Re: This board is slow. Was: OS_OBJECT_USE_OBJC_RETAIN_RELEASE and xpc_release()
Re: This board is slow. Was: OS_OBJECT_USE_OBJC_RETAIN_RELEASE and xpc_release()
- Subject: Re: This board is slow. Was: OS_OBJECT_USE_OBJC_RETAIN_RELEASE and xpc_release()
- From: Fritz Anderson <email@hidden>
- Date: Mon, 05 Nov 2012 15:18:16 -0600
Also: I recently went on a marathon watching Troll 2, Birdemic, Manos: The Hands of Fate, and Plan 9 from Outer Space. It reminded me of the search facility in the Apple Developer Forums. Jaw-dropping. Comically unqualified to be what it claims it is. The search context is discarded when you refine your search. The incremental search flashes likely matches out of sight, and there is no way to recover for long enough to select them.
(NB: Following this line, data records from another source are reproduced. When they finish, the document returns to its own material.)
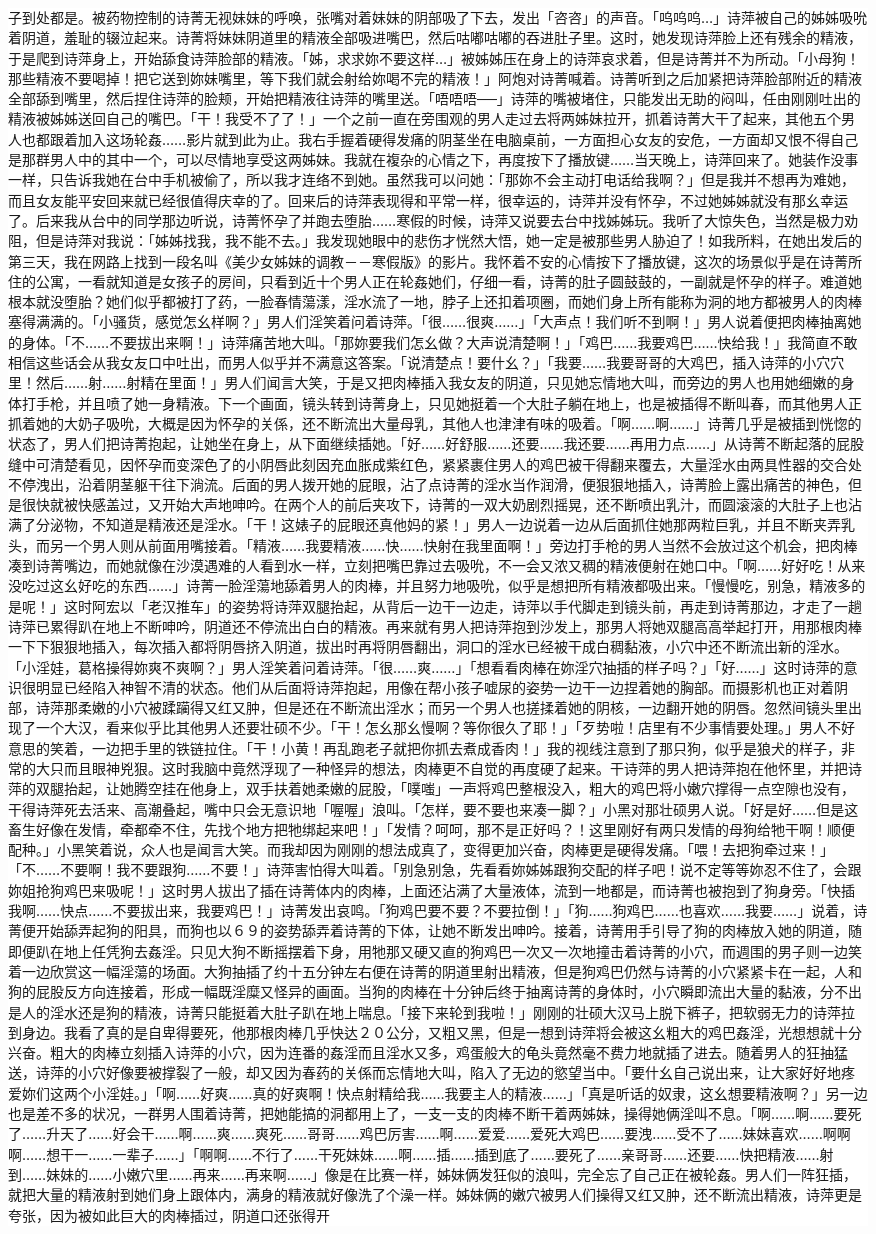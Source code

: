 子到处都是。被药物控制的诗菁无视妹妹的呼唤，张嘴对着妹妹的阴部吸了下去，发出「咨咨」的声音。「呜呜呜…」诗萍被自己的姊姊吸吮着阴道，羞耻的辍泣起来。诗菁将妹妹阴道里的精液全部吸进嘴巴，然后咕嘟咕嘟的吞进肚子里。这时，她发现诗萍脸上还有残余的精液，于是爬到诗萍身上，开始舔食诗萍脸部的精液。「姊，求求妳不要这样…」被姊姊压在身上的诗萍哀求着，但是诗菁并不为所动。「小母狗！那些精液不要喝掉！把它送到妳妹嘴里，等下我们就会射给妳喝不完的精液！」阿炮对诗菁喊着。诗菁听到之后加紧把诗萍脸部附近的精液全部舔到嘴里，然后捏住诗萍的脸颊，开始把精液往诗萍的嘴里送。「唔唔唔──」诗萍的嘴被堵住，只能发出无助的闷叫，任由刚刚吐出的精液被姊姊送回自己的嘴巴。「干！我受不了了！」一个之前一直在旁围观的男人走过去将两姊妹拉开，抓着诗菁大干了起来，其他五个男人也都跟着加入这场轮姦……影片就到此为止。我右手握着硬得发痛的阴茎坐在电脑桌前，一方面担心女友的安危，一方面却又恨不得自己是那群男人中的其中一个，可以尽情地享受这两姊妹。我就在複杂的心情之下，再度按下了播放键……当天晚上，诗萍回来了。她装作没事一样，只告诉我她在台中手机被偷了，所以我才连络不到她。虽然我可以问她：「那妳不会主动打电话给我啊？」但是我并不想再为难她，而且女友能平安回来就已经很值得庆幸的了。回来后的诗萍表现得和平常一样，很幸运的，诗萍并没有怀孕，不过她姊姊就没有那幺幸运了。后来我从台中的同学那边听说，诗菁怀孕了并跑去堕胎……寒假的时候，诗萍又说要去台中找姊姊玩。我听了大惊失色，当然是极力劝阻，但是诗萍对我说：「姊姊找我，我不能不去。」我发现她眼中的悲伤才恍然大悟，她一定是被那些男人胁迫了！如我所料，在她出发后的第三天，我在网路上找到一段名叫《美少女姊妹的调教－－寒假版》的影片。我怀着不安的心情按下了播放键，这次的场景似乎是在诗菁所住的公寓，一看就知道是女孩子的房间，只看到近十个男人正在轮姦她们，仔细一看，诗菁的肚子圆鼓鼓的，一副就是怀孕的样子。难道她根本就没堕胎？她们似乎都被打了药，一脸春情蕩漾，淫水流了一地，脖子上还扣着项圈，而她们身上所有能称为洞的地方都被男人的肉棒塞得满满的。「小骚货，感觉怎幺样啊？」男人们淫笑着问着诗萍。「很……很爽……」「大声点！我们听不到啊！」男人说着便把肉棒抽离她的身体。「不……不要拔出来啊！」诗萍痛苦地大叫。「那妳要我们怎幺做？大声说清楚啊！」「鸡巴……我要鸡巴……快给我！」我简直不敢相信这些话会从我女友口中吐出，而男人似乎并不满意这答案。「说清楚点！要什幺？」「我要……我要哥哥的大鸡巴，插入诗萍的小穴穴里！然后……射……射精在里面！」男人们闻言大笑，于是又把肉棒插入我女友的阴道，只见她忘情地大叫，而旁边的男人也用她细嫩的身体打手枪，并且喷了她一身精液。下一个画面，镜头转到诗菁身上，只见她挺着一个大肚子躺在地上，也是被插得不断叫春，而其他男人正抓着她的大奶子吸吮，大概是因为怀孕的关係，还不断流出大量母乳，其他人也津津有味的吸着。「啊……啊……」诗菁几乎是被插到恍惚的状态了，男人们把诗菁抱起，让她坐在身上，从下面继续插她。「好……好舒服……还要……我还要……再用力点……」从诗菁不断起落的屁股缝中可清楚看见，因怀孕而变深色了的小阴唇此刻因充血胀成紫红色，紧紧裹住男人的鸡巴被干得翻来覆去，大量淫水由两具性器的交合处不停洩出，沿着阴茎躯干往下淌流。后面的男人拨开她的屁眼，沾了点诗菁的淫水当作润滑，便狠狠地插入，诗菁脸上露出痛苦的神色，但是很快就被快感盖过，又开始大声地呻吟。在两个人的前后夹攻下，诗菁的一双大奶剧烈摇晃，还不断喷出乳汁，而圆滚滚的大肚子上也沾满了分泌物，不知道是精液还是淫水。「干！这婊子的屁眼还真他妈的紧！」男人一边说着一边从后面抓住她那两粒巨乳，并且不断夹弄乳头，而另一个男人则从前面用嘴接着。「精液……我要精液……快……快射在我里面啊！」旁边打手枪的男人当然不会放过这个机会，把肉棒凑到诗菁嘴边，而她就像在沙漠遇难的人看到水一样，立刻把嘴巴靠过去吸吮，不一会又浓又稠的精液便射在她口中。「啊……好好吃！从来没吃过这幺好吃的东西……」诗菁一脸淫蕩地舔着男人的肉棒，并且努力地吸吮，似乎是想把所有精液都吸出来。「慢慢吃，别急，精液多的是呢！」这时阿宏以「老汉推车」的姿势将诗萍双腿抬起，从背后一边干一边走，诗萍以手代脚走到镜头前，再走到诗菁那边，才走了一趟诗萍已累得趴在地上不断呻吟，阴道还不停流出白白的精液。再来就有男人把诗萍抱到沙发上，那男人将她双腿高高举起打开，用那根肉棒一下下狠狠地插入，每次插入都将阴唇挤入阴道，拔出时再将阴唇翻出，洞口的淫水已经被干成白稠黏液，小穴中还不断流出新的淫水。「小淫娃，葛格操得妳爽不爽啊？」男人淫笑着问着诗萍。「很……爽……」「想看看肉棒在妳淫穴抽插的样子吗？」「好……」这时诗萍的意识很明显已经陷入神智不清的状态。他们从后面将诗萍抱起，用像在帮小孩子嘘尿的姿势一边干一边捏着她的胸部。而摄影机也正对着阴部，诗萍那柔嫩的小穴被蹂躏得又红又肿，但是还在不断流出淫水；而另一个男人也搓揉着她的阴核，一边翻开她的阴唇。忽然间镜头里出现了一个大汉，看来似乎比其他男人还要壮硕不少。「干！怎幺那幺慢啊？等你很久了耶！」「歹势啦！店里有不少事情要处理。」男人不好意思的笑着，一边把手里的铁链拉住。「干！小黄！再乱跑老子就把你抓去煮成香肉！」我的视线注意到了那只狗，似乎是狼犬的样子，非常的大只而且眼神兇狠。这时我脑中竟然浮现了一种怪异的想法，肉棒更不自觉的再度硬了起来。干诗萍的男人把诗萍抱在他怀里，并把诗萍的双腿抬起，让她腾空挂在他身上，双手扶着她柔嫩的屁股，「噗嗤」一声将鸡巴整根没入，粗大的鸡巴将小嫩穴撑得一点空隙也没有，干得诗萍死去活来、高潮叠起，嘴中只会无意识地「喔喔」浪叫。「怎样，要不要也来凑一脚？」小黑对那壮硕男人说。「好是好……但是这畜生好像在发情，牵都牵不住，先找个地方把牠绑起来吧！」「发情？呵呵，那不是正好吗？！这里刚好有两只发情的母狗给牠干啊！顺便配种。」小黑笑着说，众人也是闻言大笑。而我却因为刚刚的想法成真了，变得更加兴奋，肉棒更是硬得发痛。「喂！去把狗牵过来！」「不……不要啊！我不要跟狗……不要！」诗萍害怕得大叫着。「别急别急，先看看妳姊姊跟狗交配的样子吧！说不定等等妳忍不住了，会跟妳姐抢狗鸡巴来吸呢！」这时男人拔出了插在诗菁体内的肉棒，上面还沾满了大量液体，流到一地都是，而诗菁也被抱到了狗身旁。「快插我啊……快点……不要拔出来，我要鸡巴！」诗菁发出哀鸣。「狗鸡巴要不要？不要拉倒！」「狗……狗鸡巴……也喜欢……我要……」说着，诗菁便开始舔弄起狗的阳具，而狗也以６９的姿势舔弄着诗菁的下体，让她不断发出呻吟。接着，诗菁用手引导了狗的肉棒放入她的阴道，随即便趴在地上任凭狗去姦淫。只见大狗不断摇摆着下身，用牠那又硬又直的狗鸡巴一次又一次地撞击着诗菁的小穴，而週围的男子则一边笑着一边欣赏这一幅淫蕩的场面。大狗抽插了约十五分钟左右便在诗菁的阴道里射出精液，但是狗鸡巴仍然与诗菁的小穴紧紧卡在一起，人和狗的屁股反方向连接着，形成一幅既淫糜又怪异的画面。当狗的肉棒在十分钟后终于抽离诗菁的身体时，小穴瞬即流出大量的黏液，分不出是人的淫水还是狗的精液，诗菁只能挺着大肚子趴在地上喘息。「接下来轮到我啦！」刚刚的壮硕大汉马上脱下裤子，把软弱无力的诗萍拉到身边。我看了真的是自卑得要死，他那根肉棒几乎快达２０公分，又粗又黑，但是一想到诗萍将会被这幺粗大的鸡巴姦淫，光想想就十分兴奋。粗大的肉棒立刻插入诗萍的小穴，因为连番的姦淫而且淫水又多，鸡蛋般大的龟头竟然毫不费力地就插了进去。随着男人的狂抽猛送，诗萍的小穴好像要被撑裂了一般，却又因为春药的关係而忘情地大叫，陷入了无边的慾望当中。「要什幺自己说出来，让大家好好地疼爱妳们这两个小淫娃。」「啊……好爽……真的好爽啊！快点射精给我……我要主人的精液……」「真是听话的奴隶，这幺想要精液啊？」另一边也是差不多的状况，一群男人围着诗菁，把她能搞的洞都用上了，一支一支的肉棒不断干着两姊妹，操得她俩淫叫不息。「啊……啊……要死了……升天了……好会干……啊……爽……爽死……哥哥……鸡巴厉害……啊……爱爱……爱死大鸡巴……要洩……受不了……妹妹喜欢……啊啊啊……想干一……一辈子……」「啊啊……不行了……干死妹妹……啊……插……插到底了……要死了……亲哥哥……还要……快把精液……射到……妹妹的……小嫩穴里……再来……再来啊……」像是在比赛一样，姊妹俩发狂似的浪叫，完全忘了自己正在被轮姦。男人们一阵狂插，就把大量的精液射到她们身上跟体内，满身的精液就好像洗了个澡一样。姊妹俩的嫩穴被男人们操得又红又肿，还不断流出精液，诗萍更是夸张，因为被如此巨大的肉棒插过，阴道口还张得开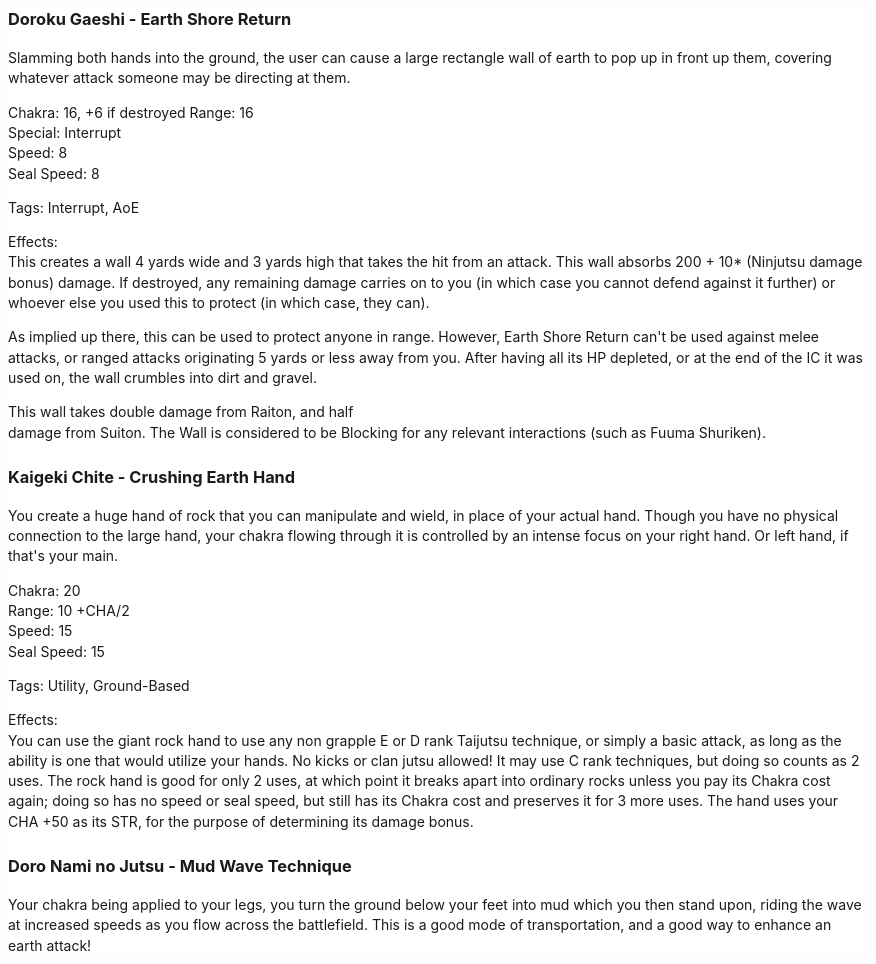 ### **Doroku Gaeshi \- Earth Shore Return**

Slamming both hands into the ground, the user can cause a large rectangle wall of earth to pop up in front up them, covering whatever attack someone may be directing at them.

Chakra: 16, \+6 if destroyed
Range: 16  
Special: Interrupt  
Speed: 8  
Seal Speed: 8

Tags: Interrupt, AoE

Effects:  
This creates a wall 4 yards wide and 3 yards high that takes the hit from an attack. This wall absorbs 200 \+ 10\* (Ninjutsu damage bonus) damage. If destroyed, any remaining damage carries on to you (in which case you cannot defend against it further) or whoever else you used this to protect (in which case, they can).

As implied up there, this can be used to protect anyone in range. However, Earth Shore Return can't be used against melee attacks, or ranged attacks originating 5 yards or less away from you. After having all its HP depleted, or at the end of the IC it was used on, the wall crumbles into dirt and gravel.  

This wall takes double damage from Raiton, and half  
damage from Suiton. The Wall is considered to be Blocking for any relevant interactions (such as Fuuma Shuriken).

### **Kaigeki Chite \- Crushing Earth Hand**

You create a huge hand of rock that you can manipulate and wield, in place of your actual hand. Though you have no physical connection to the large hand, your chakra flowing through it is controlled by an intense focus on your right hand. Or left hand, if that's your main.

Chakra: 20  
Range: 10 \+CHA/2  
Speed: 15  
Seal Speed: 15

Tags: Utility, Ground-Based

Effects:  
You can use the giant rock hand to use any non grapple E or D rank Taijutsu technique, or simply a basic attack, as long as the ability is one that would utilize your hands. No kicks or clan jutsu allowed\! It may use C rank techniques, but doing so counts as 2 uses. The rock hand is good for only 2 uses, at which point it breaks apart into ordinary rocks unless you pay its Chakra cost again; doing so has no speed or seal speed, but still has its Chakra cost and preserves it for 3 more uses. The hand uses your CHA \+50 as its STR, for the purpose of determining its damage bonus.

### **Doro Nami no Jutsu \- Mud Wave Technique**

Your chakra being applied to your legs, you turn the ground below your feet into mud which you then stand upon, riding the wave at increased speeds as you flow across the battlefield. This is a good mode of transportation, and a good way to enhance an earth attack\!

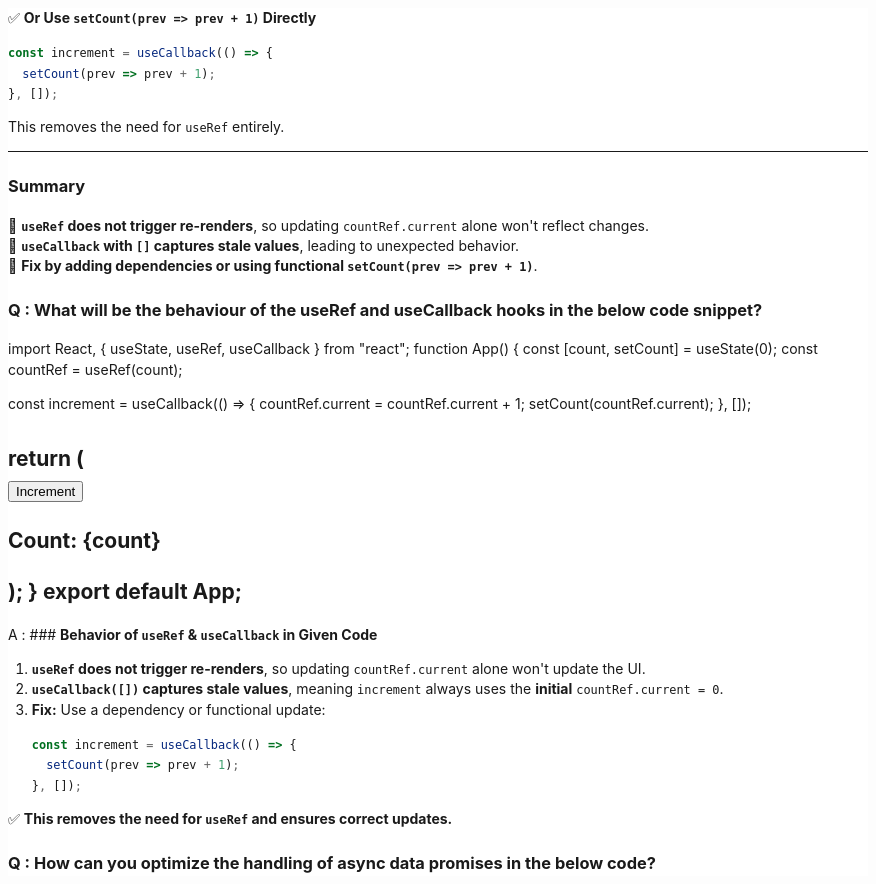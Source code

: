 ✅ **Or Use `setCount(prev => prev + 1)` Directly**
```jsx
const increment = useCallback(() => {
  setCount(prev => prev + 1);
}, []);
```
This removes the need for `useRef` entirely.

---

### **Summary**
🔹 **`useRef` does not trigger re-renders**, so updating `countRef.current` alone won't reflect changes.  
🔹 **`useCallback` with `[]` captures stale values**, leading to unexpected behavior.  
🔹 **Fix by adding dependencies or using functional `setCount(prev => prev + 1)`**.  

### Q : What will be the behaviour of the useRef and useCallback hooks in the below code snippet?

import React, { useState, useRef, useCallback } from "react";
 function App() {
  const [count, setCount] = useState(0);
  const countRef = useRef(count);
 
  const increment = useCallback(() => {
	countRef.current = countRef.current + 1;
	setCount(countRef.current);
  }, []);
 
  return (
	<div>
  	<button onClick={increment}>Increment</button>
  	<p>Count: {count}</p>
	</div>
  );
}
 export default App;
---
A : ### **Behavior of `useRef` & `useCallback` in Given Code**  

1. **`useRef` does not trigger re-renders**, so updating `countRef.current` alone won't update the UI.  
2. **`useCallback([])` captures stale values**, meaning `increment` always uses the **initial** `countRef.current = 0`.  
3. **Fix:** Use a dependency or functional update:  
   ```jsx
   const increment = useCallback(() => {
     setCount(prev => prev + 1);
   }, []);
   ```
✅ **This removes the need for `useRef` and ensures correct updates.**

### Q : How can you optimize the handling of async data promises in the below code?
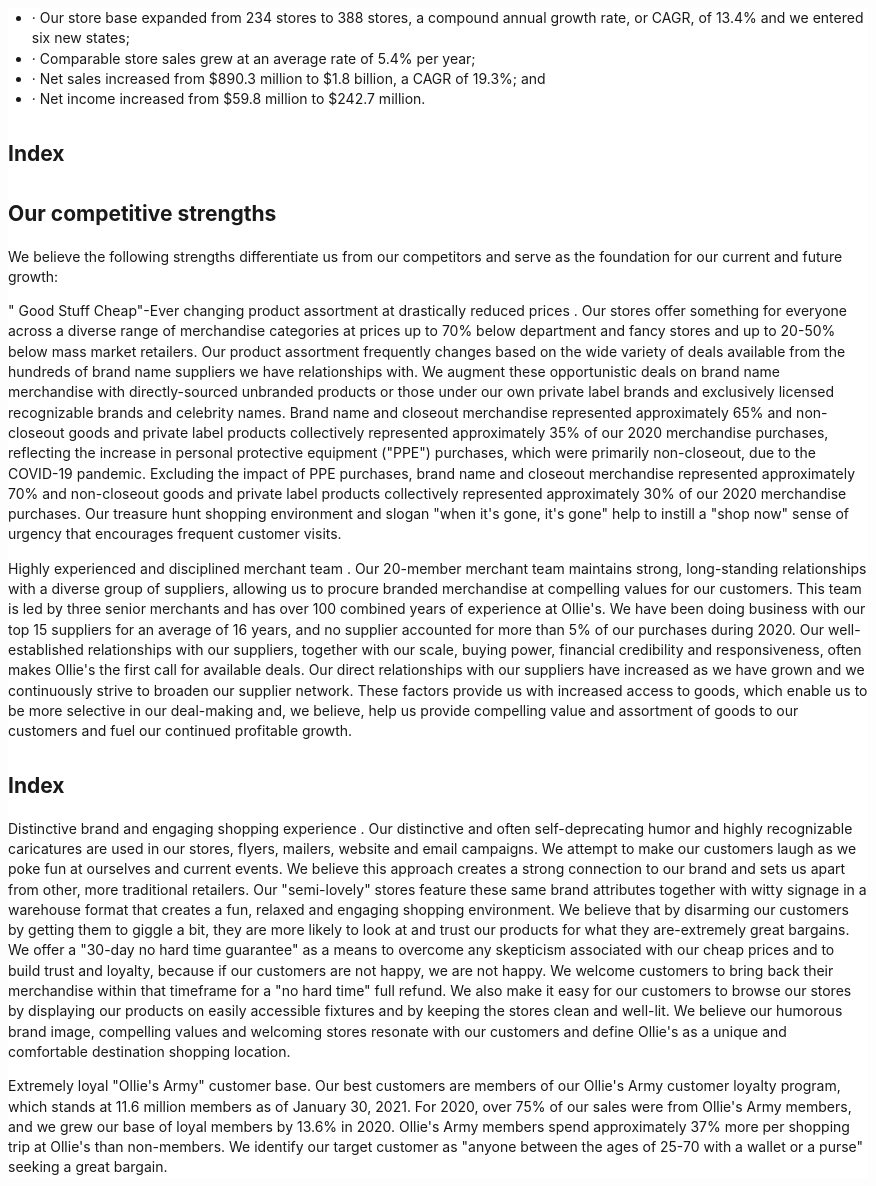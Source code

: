 <ul>
<li>· Our store base expanded from 234 stores to 388 stores, a compound annual growth rate, or CAGR, of 13.4% and we entered six new states;</li>
<li>· Comparable store sales grew at an average rate of 5.4% per year;</li>
<li>· Net sales increased from $890.3 million to $1.8 billion, a CAGR of 19.3%; and</li>
<li>· Net income increased from $59.8 million to $242.7 million.</li>
</ul>
<h2>Index</h2>


<h2>Our competitive strengths</h2>
<p>We believe the following strengths differentiate us from our competitors and serve as the foundation for our current and future growth:</p>
<p>" Good Stuff Cheap"-Ever changing product assortment at drastically reduced prices . Our stores offer something for everyone across a diverse range of merchandise categories at prices up to 70% below department and fancy stores and up to 20-50% below mass market retailers. Our product assortment frequently changes based on the wide variety of deals available from the hundreds of brand name suppliers we have relationships with. We augment these opportunistic deals on brand name merchandise with directly-sourced unbranded products or those under our own private label brands and exclusively licensed recognizable brands and celebrity names. Brand name and closeout merchandise represented approximately 65% and non-closeout goods and private label products collectively represented approximately 35% of our 2020 merchandise purchases, reflecting the increase in personal protective equipment ("PPE") purchases, which were primarily non-closeout, due to the COVID-19 pandemic. Excluding the impact of PPE purchases, brand name and closeout merchandise represented approximately 70% and non-closeout goods and private label products collectively represented approximately 30% of our 2020 merchandise purchases. Our treasure hunt shopping environment and slogan "when it's gone, it's gone" help to instill a "shop now" sense of urgency that encourages frequent customer visits.</p>
<p>Highly experienced and disciplined merchant team . Our 20-member merchant team maintains strong, long-standing relationships with a diverse group of suppliers, allowing us to procure branded merchandise at compelling values for our customers. This team is led by three senior merchants and has over 100 combined years of experience at Ollie's. We have been doing business with our top 15 suppliers for an average of 16 years, and no supplier accounted for more than 5% of our purchases during 2020. Our well-established relationships with our suppliers, together with our scale, buying power, financial credibility and responsiveness, often makes Ollie's the first call for available deals. Our direct relationships with our suppliers have increased as we have grown and we continuously strive to broaden our supplier network. These factors provide us with increased access to goods, which enable us to be more selective in our deal-making and, we believe, help us provide compelling value and assortment of goods to our customers and fuel our continued profitable growth.</p>
<h2>Index</h2>
<p>Distinctive brand and engaging shopping experience . Our distinctive and often self-deprecating humor and highly recognizable caricatures are used in our stores, flyers, mailers, website and email campaigns. We attempt to make our customers laugh as we poke fun at ourselves and current events. We believe this approach creates a strong connection to our brand and sets us apart from other, more traditional retailers. Our "semi-lovely" stores feature these same brand attributes together with witty signage in a warehouse format that creates a fun, relaxed and engaging shopping environment. We believe that by disarming our customers by getting them to giggle a bit, they are more likely to look at and trust our products for what they are-extremely great bargains. We offer a "30-day no hard time guarantee" as a means to overcome any skepticism associated with our cheap prices and to build trust and loyalty, because if our customers are not happy, we are not happy. We welcome customers to bring back their merchandise within that timeframe for a "no hard time" full refund. We also make it easy for our customers to browse our stores by displaying our products on easily accessible fixtures and by keeping the stores clean and well-lit. We believe our humorous brand image, compelling values and welcoming stores resonate with our customers and define Ollie's as a unique and comfortable destination shopping location.</p>
<p>Extremely loyal "Ollie's Army" customer base. Our best customers are members of our Ollie's Army customer loyalty program, which stands at 11.6 million members as of January 30, 2021. For 2020, over 75% of our sales were from Ollie's Army members, and we grew our base of loyal members by 13.6% in 2020. Ollie's Army members spend approximately 37% more per shopping trip at Ollie's than non-members. We identify our target customer as "anyone between the ages of 25-70 with a wallet or a purse" seeking a great bargain.</p>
The search engine knows so little about the API that (to paraphrase my book) it suggests you meant some term from veterinary medicine. And on and on.
That's quite aside from the fact that people ought to be able to get help on Mac and iOS programming without paying a hundred bucks. I work at a university where students have at least as many Macs as Windows machines; there are a lot of students who want to learn, and have the pricey machines they'd need. $99 out of pocket is out of the question for them. It's a significant issue with faculty, too.
And now I'll bow out of the mailing-list-versus-web-forum religious war.
— F
--
Fritz Anderson -- Xcode 4 Unleashed: 4.5 supplement in the works -- <http://x4u.manoverboard.org/>
On 5 Nov 2012, at 1:52 PM, Alex Kac <email@hidden> wrote:
> The problem with the Apple Forums is that you get people who are on a power trip there more often than you have here. The really nice part of the Apple Forums is sometimes you actually get engineers who answer questions there.
>
> I also sense that this list is far more technically minded whereas the Apple Forums tend to have a lot more people asking inane questions that crowd out the more advanced technical ones here.
>
> Years before iOS's SDK was released which finally let me develop for Apple's platform again (prior to that was OS 7/8 back in the ninetees), I spent a year lurking on this list which actually taught me a lot about Objective-C that I never saw discussed in any book, class, or other reading material.
>
> Personally I'd prefer this list to continue to exist alongside Apple's Dev Forums.